Anne-Marie Slaughter’s recent article in The Atlantic about the structural barriers to mothers truly succeeding (and even surviving) in the workplace, “Why Women Still Can’t Have It All,” was like a lit match touched to a fuse. To any mother in America today, it’s obvious why: day in and day out we are forced to decide what’s more important: our work (and the financial security it brings our families) or our kids. The result ranges from poverty and inequality to under-parented kids to a real lack of women leaders in American business and government.
While we don’t think “having it all” is a pertinent, realistic, even definable goal, we know that mothers, their families, and our society more broadly would be far better off with public and workplace policies that not only acknowledge that workers have children (current policy suggests we’re not even there yet), but supports parents in a way that keeps them connected to the workforce, allows them to excel there, and affords them the time required to parent responsibly.
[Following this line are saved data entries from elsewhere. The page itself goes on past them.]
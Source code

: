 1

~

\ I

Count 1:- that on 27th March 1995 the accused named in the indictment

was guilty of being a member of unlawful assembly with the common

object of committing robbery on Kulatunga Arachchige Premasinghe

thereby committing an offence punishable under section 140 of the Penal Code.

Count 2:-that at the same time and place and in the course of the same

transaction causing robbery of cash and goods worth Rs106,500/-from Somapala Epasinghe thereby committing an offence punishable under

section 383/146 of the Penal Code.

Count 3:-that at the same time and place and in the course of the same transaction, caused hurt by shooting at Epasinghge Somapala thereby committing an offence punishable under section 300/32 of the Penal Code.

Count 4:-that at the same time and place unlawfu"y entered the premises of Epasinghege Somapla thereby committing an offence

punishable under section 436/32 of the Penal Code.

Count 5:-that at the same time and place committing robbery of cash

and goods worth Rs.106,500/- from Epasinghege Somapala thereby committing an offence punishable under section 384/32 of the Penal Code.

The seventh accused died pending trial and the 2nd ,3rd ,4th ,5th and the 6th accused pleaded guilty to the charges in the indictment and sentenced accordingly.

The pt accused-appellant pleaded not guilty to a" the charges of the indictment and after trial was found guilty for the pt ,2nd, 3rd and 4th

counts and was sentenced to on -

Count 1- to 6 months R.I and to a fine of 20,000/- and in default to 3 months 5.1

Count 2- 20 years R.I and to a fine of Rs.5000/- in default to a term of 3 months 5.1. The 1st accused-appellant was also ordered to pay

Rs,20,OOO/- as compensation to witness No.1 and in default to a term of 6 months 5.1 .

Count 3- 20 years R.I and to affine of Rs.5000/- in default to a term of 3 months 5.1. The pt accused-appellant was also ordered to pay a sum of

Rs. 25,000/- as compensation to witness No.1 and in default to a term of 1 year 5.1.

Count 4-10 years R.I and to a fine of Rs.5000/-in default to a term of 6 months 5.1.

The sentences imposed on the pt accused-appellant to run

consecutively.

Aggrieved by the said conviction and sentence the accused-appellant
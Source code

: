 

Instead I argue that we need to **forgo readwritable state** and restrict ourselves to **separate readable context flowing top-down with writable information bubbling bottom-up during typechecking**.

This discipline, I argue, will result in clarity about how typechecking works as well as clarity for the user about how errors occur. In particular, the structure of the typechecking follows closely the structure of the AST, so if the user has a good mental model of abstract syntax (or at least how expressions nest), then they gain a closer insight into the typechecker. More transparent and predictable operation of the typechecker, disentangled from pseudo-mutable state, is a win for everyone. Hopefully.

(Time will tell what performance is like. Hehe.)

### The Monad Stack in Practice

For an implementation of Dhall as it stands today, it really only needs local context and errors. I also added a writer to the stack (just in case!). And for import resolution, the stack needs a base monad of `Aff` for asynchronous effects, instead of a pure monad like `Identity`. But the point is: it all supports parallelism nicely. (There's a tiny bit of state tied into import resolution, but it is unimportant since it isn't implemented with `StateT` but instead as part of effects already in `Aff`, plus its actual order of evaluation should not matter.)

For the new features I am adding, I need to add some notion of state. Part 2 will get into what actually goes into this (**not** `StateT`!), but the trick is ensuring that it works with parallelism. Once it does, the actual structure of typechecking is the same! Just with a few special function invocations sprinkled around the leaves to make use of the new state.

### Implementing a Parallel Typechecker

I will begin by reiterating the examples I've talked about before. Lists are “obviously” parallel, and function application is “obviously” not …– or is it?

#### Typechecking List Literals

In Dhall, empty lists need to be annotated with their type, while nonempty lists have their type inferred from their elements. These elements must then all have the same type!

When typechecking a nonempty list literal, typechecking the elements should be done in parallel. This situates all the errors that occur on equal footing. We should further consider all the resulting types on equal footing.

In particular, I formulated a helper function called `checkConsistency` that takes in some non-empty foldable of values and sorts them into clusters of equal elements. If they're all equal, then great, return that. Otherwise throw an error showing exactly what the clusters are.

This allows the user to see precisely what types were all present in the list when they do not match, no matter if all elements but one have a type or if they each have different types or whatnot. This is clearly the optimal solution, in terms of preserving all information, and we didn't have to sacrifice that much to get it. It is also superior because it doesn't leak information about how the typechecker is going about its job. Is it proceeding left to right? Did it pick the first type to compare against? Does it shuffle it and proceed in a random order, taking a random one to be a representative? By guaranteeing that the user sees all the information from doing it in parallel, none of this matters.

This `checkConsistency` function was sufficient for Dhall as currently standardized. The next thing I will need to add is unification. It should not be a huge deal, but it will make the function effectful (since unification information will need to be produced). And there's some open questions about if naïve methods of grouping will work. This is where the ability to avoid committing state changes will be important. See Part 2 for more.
The raging national dialog that has followed Slaughter’s article surfaced a key fact: most mothers in the U.S. have nothing close to “it all.” They lack flexibility, predictability, equal pay, paid time off, paid family leave after a birth, paid medical leave to care for aging parents (or themselves), and are too often flat-out discriminated against when seeking work, promotions, or a raise. In fact, many mothers are barely scraping by. With three-quarters of U.S. mothers in the labor force today – and nearly half serving as primary breadwinners for their families – this is not a woman’s issue or a mother’s issue, it’s an urgent community and economic issue that our country and our state have too long ignored, choosing to frame the problem as one of individual responsibility for each family to solve on its own. Thing is, when every single family is trying to solve the same problems and suffering when they can’t, it’s not an individual problem, it’s a systems failure.
We need to overhaul our system (a structurally un-family-friendly workplace culture) for two main reasons: 1) when accomplished women in their most promotable working years are still parenting in-home children – as is common with today’s older childbearing trends – there aren’t enough women leaders because the family sacrifices required are too great for most mothers. And this country needs more women leaders to equalize wealth accumulation and power. And 2) the majority of mothers aren’t faring well economically and our outdated policies that too often trade people for profits are keeping it that way.
Here’s what it looks like out there: nearly a quarter of families with young children live in poverty, quality childcare in Oregon often costs more than in-state college tuition and more than minimum-wage mothers earn, nearly 80 percent of low-wage workers (and about 40 percent of all private-sector workers) don’t have access to a single paid sick day from work, and our nearly-20-year-old unpaid family and medical leave policy isn’t available to all workers and it’s unaffordable to many who are eligible. And for women of color, undocumented immigrant women, and queer women it is only worse.
If we are serious about solving this crisis (and it is a crisis), it is time to take concrete steps in our workplaces and our legislature to support and elevate our mothers and their families. Let’s not just talk about family values (we’ve done that!), let’s live them. Here’s how:
- Allow all workers to accrue paid sick time off when they work. It’s fair, good for community health and health care costs, and it turns out that it’s good for business, too. How? Higher morale and productivity, healthier workers and customers, and less costly turnover.
- Start a paid family leave insurance program. This is a common-sense way for families – with and without kids – to save for standard family events that take chunks of time like birth, adoption, terminal illness, and surgery.
- Update our childcare system to reflect our current childcare needs. When 70% of kids are growing up in families headed by a single parent or two working parents (compared to 70% in 1960 having one parent at home full-time) our childcare needs have shifted tectonically. Right now childcare is so unaffordable that some parents don’t work as a result and other families use substandard care because it is the only affordable “option” available to them. Fully funding the Employment Related Daycare (ERDC) program to enable all parents who qualify to work who couldn’t otherwise is one obvious step. Adding universal pre-school connected to our K-12 public education system is a no-brainer, albeit a cultural shift that requires a community conversation, planning, and investment.
- Workplaces should incorporate family-friendly policies like telework, less required face-time when possible, paid time off, real living wages, predictable scheduling for childcare needs, school-time meeting policies and nursing spaces, whenever possible. Acknowledging that all workers are also non-workers with outside responsibilities and lives is not just realistic, it’s a smart way to work.
- Require equal pay for equal work. On average women still earn only $0.77 for every $1.00 a man earns for equal work. For mothers – and women of color, it’s even less. With so many families today depending on mothers’ wages, this discrimination hurts whole families.
- Take a good hard look at our outdated, agrarian school calendar and how its 18 weeks off impacts working families. Modernize it so both student and working family needs are better accommodated. It’s long been known that our long summer vacation fails all students, but especially lower-income students who aren’t in quality, educational care during summer months. Guess what? It fails parents, too.
The goal of these common-sense, family-forward policies is to create pathways for mothers – and their families – to stay financially stable throughout their lives, to reach positions of leadership where we need them, and to begin to restructure our economy to reflect real family values. And if any state can figure this one out, it’s Oregon.